/---

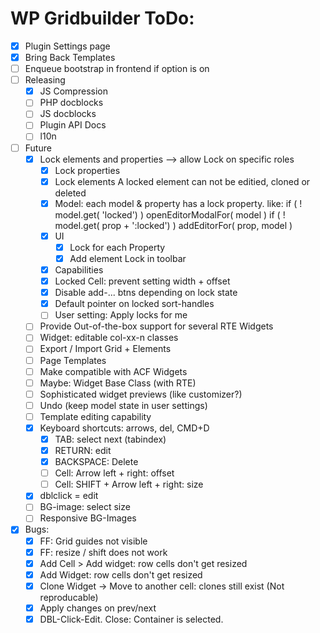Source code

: WP Gridbuilder ToDo:
====================
 - [x] Plugin Settings page
 - [x] Bring Back Templates
 - [ ] Enqueue bootstrap in frontend if option is on
 - [ ] Releasing
	- [x] JS Compression
	- [ ] PHP docblocks
	- [ ] JS docblocks
	- [ ] Plugin API Docs
	- [ ] l10n
 - [ ] Future
	- [x] Lock elements and properties --> allow Lock on specific roles
		- [x] Lock properties
		- [x] Lock elements
			A locked element can not be editied, cloned or deleted
		- [x] Model: each model & property has a lock property. like: 
				if ( ! model.get( 'locked') ) openEditorModalFor( model )
				if ( ! model.get( prop + ':locked') ) addEditorFor( prop, model )
		- [x] UI
			- [x] Lock for each Property
			- [x] Add element Lock in toolbar
		- [x] Capabilities
		- [x] Locked Cell: prevent setting width + offset
		- [x] Disable add-... btns depending on lock state
		- [x] Default pointer on locked sort-handles
		- [ ] User setting: Apply locks for me
	- [ ] Provide Out-of-the-box support for several RTE Widgets
	- [ ] Widget: editable col-xx-n classes
	- [ ] Export / Import Grid + Elements
	- [ ] Page Templates
	- [ ] Make compatible with ACF Widgets 
	- [ ] Maybe: Widget Base Class (with RTE)
	- [ ] Sophisticated widget previews (like customizer?)
	- [ ] Undo (keep model state in user settings)
	- [ ] Template editing capability
	- [x] Keyboard shortcuts: arrows, del, CMD+D
		- [x] TAB: select next (tabindex)
		- [x] RETURN: edit
		- [x] BACKSPACE: Delete
		- [ ] Cell: Arrow left + right: offset
		- [ ] Cell: SHIFT + Arrow left + right: size
	- [x] dblclick = edit
	- [ ] BG-image: select size
	- [ ] Responsive BG-Images
 - [x] Bugs:
	- [x] FF: Grid guides not visible
 	- [x] FF: resize / shift does not work
	- [x] Add Cell > Add widget: row cells don't get resized
	- [x] Add Widget: row cells don't get resized
	- [x] Clone Widget -> Move to another cell: clones still exist (Not reproducable)
	- [x] Apply changes on prev/next
	- [x] DBL-Click-Edit. Close: Container is selected.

\---

## Your assignment
Please set down the whole listing exactly, apart from the pictures.

## Your solution
Source code

: WP Gridbuilder ToDo:
====================
 - [x] Plugin Settings page
 - [x] Bring Back Templates
 - [ ] Enqueue bootstrap in frontend if option is on
 - [ ] Releasing
	- [x] JS Compression
	- [ ] PHP docblocks
	- [ ] JS docblocks
	- [ ] Plugin API Docs
	- [ ] l10n
 - [ ] Future
	- [x] Lock elements and properties --> allow Lock on specific roles
		- [x] Lock properties
		- [x] Lock elements
			A locked element can not be editied, cloned or deleted
		- [x] Model: each model & property has a lock property. like: 
				if ( ! model.get( 'locked') ) openEditorModalFor( model )
				if ( ! model.get( prop + ':locked') ) addEditorFor( prop, model )
		- [x] UI
			- [x] Lock for each Property
			- [x] Add element Lock in toolbar
		- [x] Capabilities
		- [x] Locked Cell: prevent setting width + offset
		- [x] Disable add-... btns depending on lock state
		- [x] Default pointer on locked sort-handles
		- [ ] User setting: Apply locks for me
	- [ ] Provide Out-of-the-box support for several RTE Widgets
	- [ ] Widget: editable col-xx-n classes
	- [ ] Export / Import Grid + Elements
	- [ ] Page Templates
	- [ ] Make compatible with ACF Widgets 
	- [ ] Maybe: Widget Base Class (with RTE)
	- [ ] Sophisticated widget previews (like customizer?)
	- [ ] Undo (keep model state in user settings)
	- [ ] Template editing capability
	- [x] Keyboard shortcuts: arrows, del, CMD+D
		- [x] TAB: select next (tabindex)
		- [x] RETURN: edit
		- [x] BACKSPACE: Delete
		- [ ] Cell: Arrow left + right: offset
		- [ ] Cell: SHIFT + Arrow left + right: size
	- [x] dblclick = edit
	- [ ] BG-image: select size
	- [ ] Responsive BG-Images
 - [x] Bugs:
	- [x] FF: Grid guides not visible
 	- [x] FF: resize / shift does not work
	- [x] Add Cell > Add widget: row cells don't get resized
	- [x] Add Widget: row cells don't get resized
	- [x] Clone Widget -> Move to another cell: clones still exist (Not reproducable)
	- [x] Apply changes on prev/next
	- [x] DBL-Click-Edit. Close: Container is selected.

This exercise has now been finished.